# [BRIEF]
Quote exactly and only this range of lines in the data below: the line that holds "(6) | Ray Harris (6) |" to the line that holds "(2) | Jake Brown (2) |", both included.

# [DATASET ENTRIES]
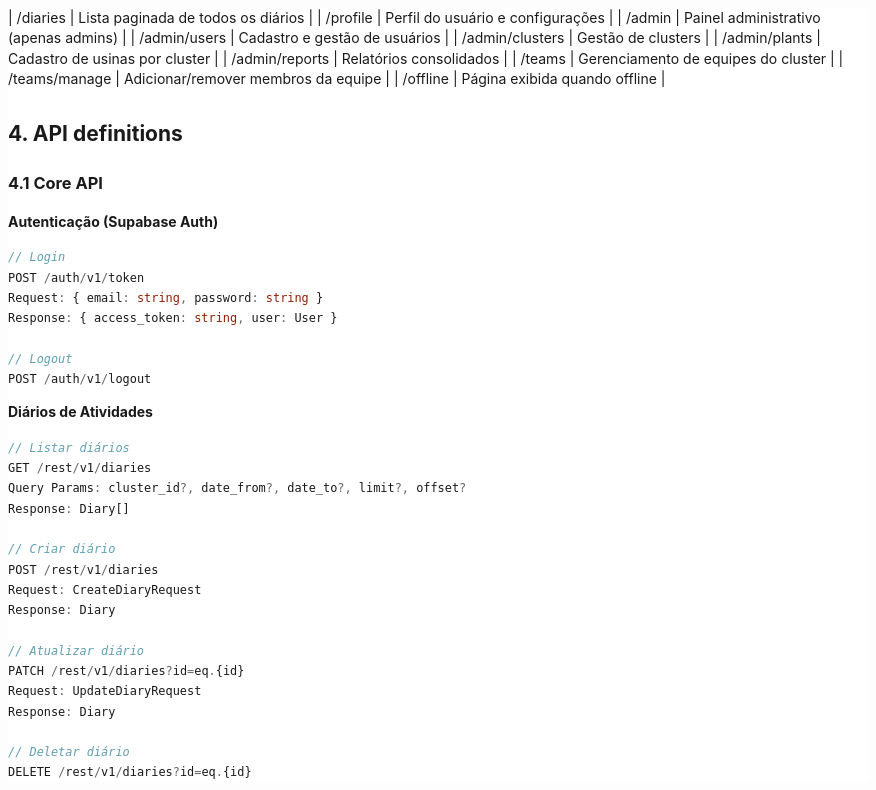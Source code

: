 | /diaries | Lista paginada de todos os diários |
| /profile | Perfil do usuário e configurações |
| /admin | Painel administrativo (apenas admins) |
| /admin/users | Cadastro e gestão de usuários |
| /admin/clusters | Gestão de clusters |
| /admin/plants | Cadastro de usinas por cluster |
| /admin/reports | Relatórios consolidados |
| /teams | Gerenciamento de equipes do cluster |
| /teams/manage | Adicionar/remover membros da equipe |
| /offline | Página exibida quando offline |

## 4. API definitions

### 4.1 Core API

**Autenticação (Supabase Auth)**
```typescript
// Login
POST /auth/v1/token
Request: { email: string, password: string }
Response: { access_token: string, user: User }

// Logout
POST /auth/v1/logout
```

**Diários de Atividades**
```typescript
// Listar diários
GET /rest/v1/diaries
Query Params: cluster_id?, date_from?, date_to?, limit?, offset?
Response: Diary[]

// Criar diário
POST /rest/v1/diaries
Request: CreateDiaryRequest
Response: Diary

// Atualizar diário
PATCH /rest/v1/diaries?id=eq.{id}
Request: UpdateDiaryRequest
Response: Diary

// Deletar diário
DELETE /rest/v1/diaries?id=eq.{id}
```

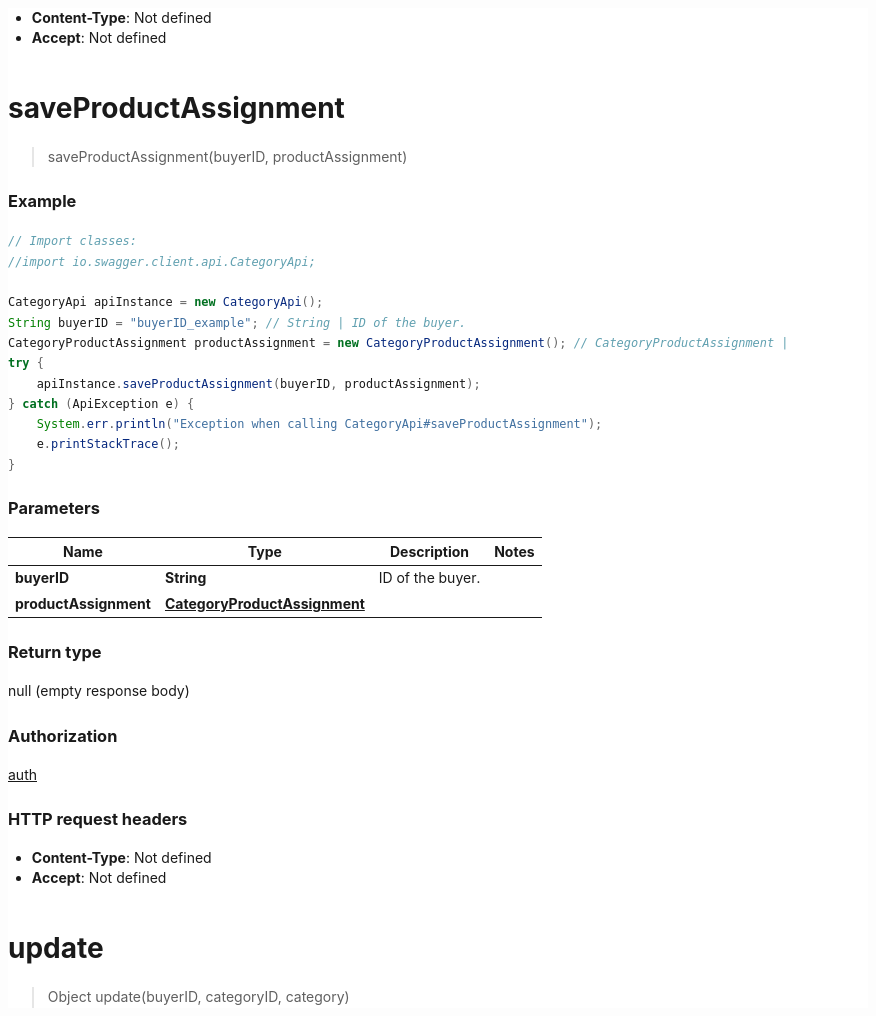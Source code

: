  - **Content-Type**: Not defined
 - **Accept**: Not defined

<a name="saveProductAssignment"></a>
# **saveProductAssignment**
> saveProductAssignment(buyerID, productAssignment)



### Example
```java
// Import classes:
//import io.swagger.client.api.CategoryApi;

CategoryApi apiInstance = new CategoryApi();
String buyerID = "buyerID_example"; // String | ID of the buyer.
CategoryProductAssignment productAssignment = new CategoryProductAssignment(); // CategoryProductAssignment | 
try {
    apiInstance.saveProductAssignment(buyerID, productAssignment);
} catch (ApiException e) {
    System.err.println("Exception when calling CategoryApi#saveProductAssignment");
    e.printStackTrace();
}
```

### Parameters

Name | Type | Description  | Notes
------------- | ------------- | ------------- | -------------
 **buyerID** | **String**| ID of the buyer. |
 **productAssignment** | [**CategoryProductAssignment**](CategoryProductAssignment.md)|  |

### Return type

null (empty response body)

### Authorization

[auth](../README.md#auth)

### HTTP request headers

 - **Content-Type**: Not defined
 - **Accept**: Not defined

<a name="update"></a>
# **update**
> Object update(buyerID, categoryID, category)


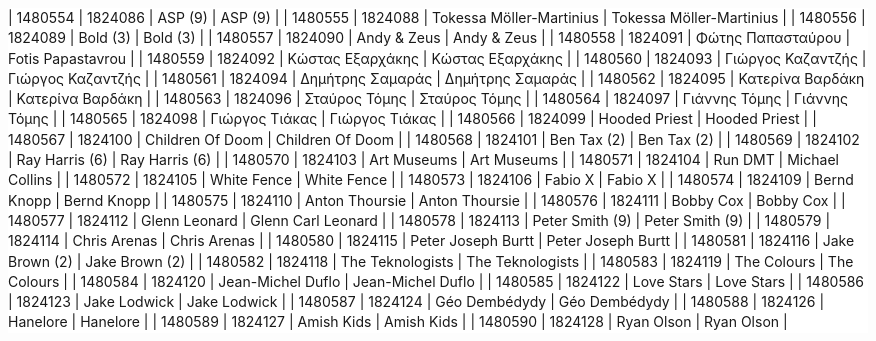 | 1480554 | 1824086 | ASP (9) | ASP (9) |
| 1480555 | 1824088 | Tokessa Möller-Martinius | Tokessa Möller-Martinius |
| 1480556 | 1824089 | Bold (3) | Bold (3) |
| 1480557 | 1824090 | Andy & Zeus | Andy & Zeus |
| 1480558 | 1824091 | Φώτης Παπασταύρου | Fotis Papastavrou |
| 1480559 | 1824092 | Κώστας Εξαρχάκης | Κώστας Εξαρχάκης |
| 1480560 | 1824093 | Γιώργος Καζαντζής | Γιώργος Καζαντζής |
| 1480561 | 1824094 | Δημήτρης Σαμαράς | Δημήτρης Σαμαράς |
| 1480562 | 1824095 | Κατερίνα Βαρδάκη | Κατερίνα Βαρδάκη |
| 1480563 | 1824096 | Σταύρος Τόμης | Σταύρος Τόμης |
| 1480564 | 1824097 | Γιάννης Τόμης | Γιάννης Τόμης |
| 1480565 | 1824098 | Γιώργος Τιάκας | Γιώργος Τιάκας |
| 1480566 | 1824099 | Hooded Priest | Hooded Priest |
| 1480567 | 1824100 | Children Of Doom | Children Of Doom |
| 1480568 | 1824101 | Ben Tax (2) | Ben Tax (2) |
| 1480569 | 1824102 | Ray Harris (6) | Ray Harris (6) |
| 1480570 | 1824103 | Art Museums | Art Museums |
| 1480571 | 1824104 | Run DMT | Michael Collins |
| 1480572 | 1824105 | White Fence | White Fence |
| 1480573 | 1824106 | Fabio X | Fabio X |
| 1480574 | 1824109 | Bernd Knopp | Bernd Knopp |
| 1480575 | 1824110 | Anton Thoursie | Anton Thoursie |
| 1480576 | 1824111 | Bobby Cox | Bobby Cox |
| 1480577 | 1824112 | Glenn Leonard | Glenn Carl Leonard |
| 1480578 | 1824113 | Peter Smith (9) | Peter Smith (9) |
| 1480579 | 1824114 | Chris Arenas | Chris Arenas |
| 1480580 | 1824115 | Peter Joseph Burtt | Peter Joseph Burtt |
| 1480581 | 1824116 | Jake Brown (2) | Jake Brown (2) |
| 1480582 | 1824118 | The Teknologists | The Teknologists |
| 1480583 | 1824119 | The Colours | The Colours |
| 1480584 | 1824120 | Jean-Michel Duflo | Jean-Michel Duflo |
| 1480585 | 1824122 | Love Stars | Love Stars |
| 1480586 | 1824123 | Jake Lodwick | Jake Lodwick |
| 1480587 | 1824124 | Géo Dembédydy | Géo Dembédydy |
| 1480588 | 1824126 | Hanelore | Hanelore |
| 1480589 | 1824127 | Amish Kids | Amish Kids |
| 1480590 | 1824128 | Ryan Olson | Ryan Olson |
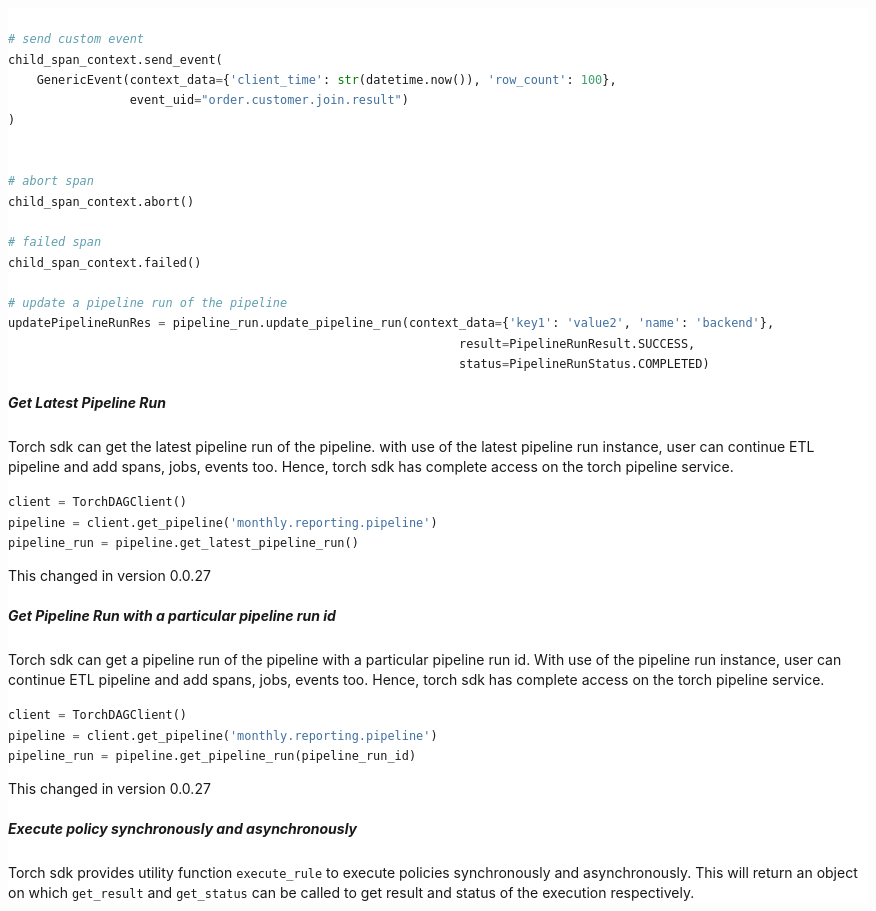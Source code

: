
 ```python

# send custom event
child_span_context.send_event(
    GenericEvent(context_data={'client_time': str(datetime.now()), 'row_count': 100}, 
                 event_uid="order.customer.join.result")
)


# abort span
child_span_context.abort()

# failed span
child_span_context.failed()

# update a pipeline run of the pipeline
updatePipelineRunRes = pipeline_run.update_pipeline_run(context_data={'key1': 'value2', 'name': 'backend'},
                                                               result=PipelineRunResult.SUCCESS,
                                                               status=PipelineRunStatus.COMPLETED)

```

##### Get Latest Pipeline Run
Torch sdk can get the latest pipeline run of the pipeline. with use of the latest pipeline run instance, user can continue ETL pipeline and add spans, jobs, events too. Hence, torch sdk has complete access on the torch pipeline service.
```python
client = TorchDAGClient()
pipeline = client.get_pipeline('monthly.reporting.pipeline')
pipeline_run = pipeline.get_latest_pipeline_run()

```
This changed in version 0.0.27 <br />
##### Get Pipeline Run with a particular pipeline run id
Torch sdk can get a pipeline run of the pipeline with a particular pipeline run id. With use of the pipeline run 
instance, user can continue ETL pipeline and add spans, jobs, events too. Hence, torch sdk has complete access on the torch pipeline service.

```python
client = TorchDAGClient()
pipeline = client.get_pipeline('monthly.reporting.pipeline')
pipeline_run = pipeline.get_pipeline_run(pipeline_run_id)

```

This changed in version 0.0.27 <br />
##### Execute policy synchronously and asynchronously
Torch sdk provides utility function `execute_rule` to execute policies synchronously and asynchronously. This will return an object on which `get_result` and `get_status` can be called to get result and status of the execution respectively.
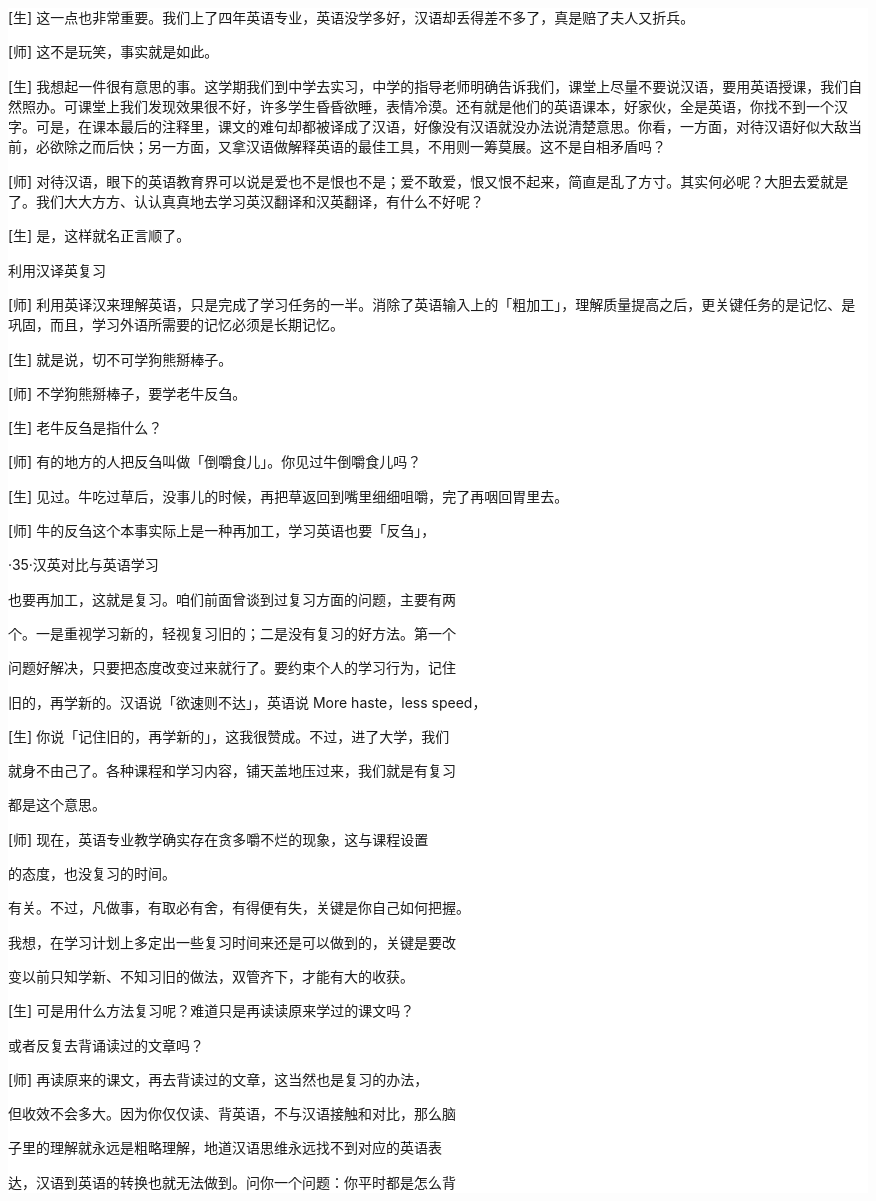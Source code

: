 [生] 这一点也非常重要。我们上了四年英语专业，英语没学多好，汉语却丢得差不多了，真是赔了夫人又折兵。

[师] 这不是玩笑，事实就是如此。

[生] 我想起一件很有意思的事。这学期我们到中学去实习，中学的指导老师明确告诉我们，课堂上尽量不要说汉语，要用英语授课，我们自然照办。可课堂上我们发现效果很不好，许多学生昏昏欲睡，表情冷漠。还有就是他们的英语课本，好家伙，全是英语，你找不到一个汉字。可是，在课本最后的注释里，课文的难句却都被译成了汉语，好像没有汉语就没办法说清楚意思。你看，一方面，对待汉语好似大敌当前，必欲除之而后快；另一方面，又拿汉语做解释英语的最佳工具，不用则一筹莫展。这不是自相矛盾吗？

[师] 对待汉语，眼下的英语教育界可以说是爱也不是恨也不是；爱不敢爱，恨又恨不起来，简直是乱了方寸。其实何必呢？大胆去爱就是了。我们大大方方、认认真真地去学习英汉翻译和汉英翻译，有什么不好呢？

[生] 是，这样就名正言顺了。

利用汉译英复习

[师] 利用英译汉来理解英语，只是完成了学习任务的一半。消除了英语输入上的「粗加工」，理解质量提高之后，更关键任务的是记忆、是巩固，而且，学习外语所需要的记忆必须是长期记忆。

[生] 就是说，切不可学狗熊掰棒子。

[师] 不学狗熊掰棒子，要学老牛反刍。

[生] 老牛反刍是指什么？

[师] 有的地方的人把反刍叫做「倒嚼食儿」。你见过牛倒嚼食儿吗？

[生] 见过。牛吃过草后，没事儿的时候，再把草返回到嘴里细细咀嚼，完了再咽回胃里去。

[师] 牛的反刍这个本事实际上是一种再加工，学习英语也要「反刍」，

·35·汉英对比与英语学习

也要再加工，这就是复习。咱们前面曾谈到过复习方面的问题，主要有两

个。一是重视学习新的，轻视复习旧的；二是没有复习的好方法。第一个

问题好解决，只要把态度改变过来就行了。要约束个人的学习行为，记住

旧的，再学新的。汉语说「欲速则不达」，英语说 More haste，less speed，

[生] 你说「记住旧的，再学新的」，这我很赞成。不过，进了大学，我们

就身不由己了。各种课程和学习内容，铺天盖地压过来，我们就是有复习

都是这个意思。

[师] 现在，英语专业教学确实存在贪多嚼不烂的现象，这与课程设置

的态度，也没复习的时间。

有关。不过，凡做事，有取必有舍，有得便有失，关键是你自己如何把握。

我想，在学习计划上多定出一些复习时间来还是可以做到的，关键是要改

变以前只知学新、不知习旧的做法，双管齐下，才能有大的收获。

[生] 可是用什么方法复习呢？难道只是再读读原来学过的课文吗？

或者反复去背诵读过的文章吗？

[师] 再读原来的课文，再去背读过的文章，这当然也是复习的办法，

但收效不会多大。因为你仅仅读、背英语，不与汉语接触和对比，那么脑

子里的理解就永远是粗略理解，地道汉语思维永远找不到对应的英语表

达，汉语到英语的转换也就无法做到。问你一个问题：你平时都是怎么背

# [OUTPUT OF THE EXERCISE]
| 1480569 | 1824102 | Ray Harris (6) | Ray Harris (6) |
| 1480570 | 1824103 | Art Museums | Art Museums |
| 1480571 | 1824104 | Run DMT | Michael Collins |
| 1480572 | 1824105 | White Fence | White Fence |
| 1480573 | 1824106 | Fabio X | Fabio X |
| 1480574 | 1824109 | Bernd Knopp | Bernd Knopp |
| 1480575 | 1824110 | Anton Thoursie | Anton Thoursie |
| 1480576 | 1824111 | Bobby Cox | Bobby Cox |
| 1480577 | 1824112 | Glenn Leonard | Glenn Carl Leonard |
| 1480578 | 1824113 | Peter Smith (9) | Peter Smith (9) |
| 1480579 | 1824114 | Chris Arenas | Chris Arenas |
| 1480580 | 1824115 | Peter Joseph Burtt | Peter Joseph Burtt |
| 1480581 | 1824116 | Jake Brown (2) | Jake Brown (2) |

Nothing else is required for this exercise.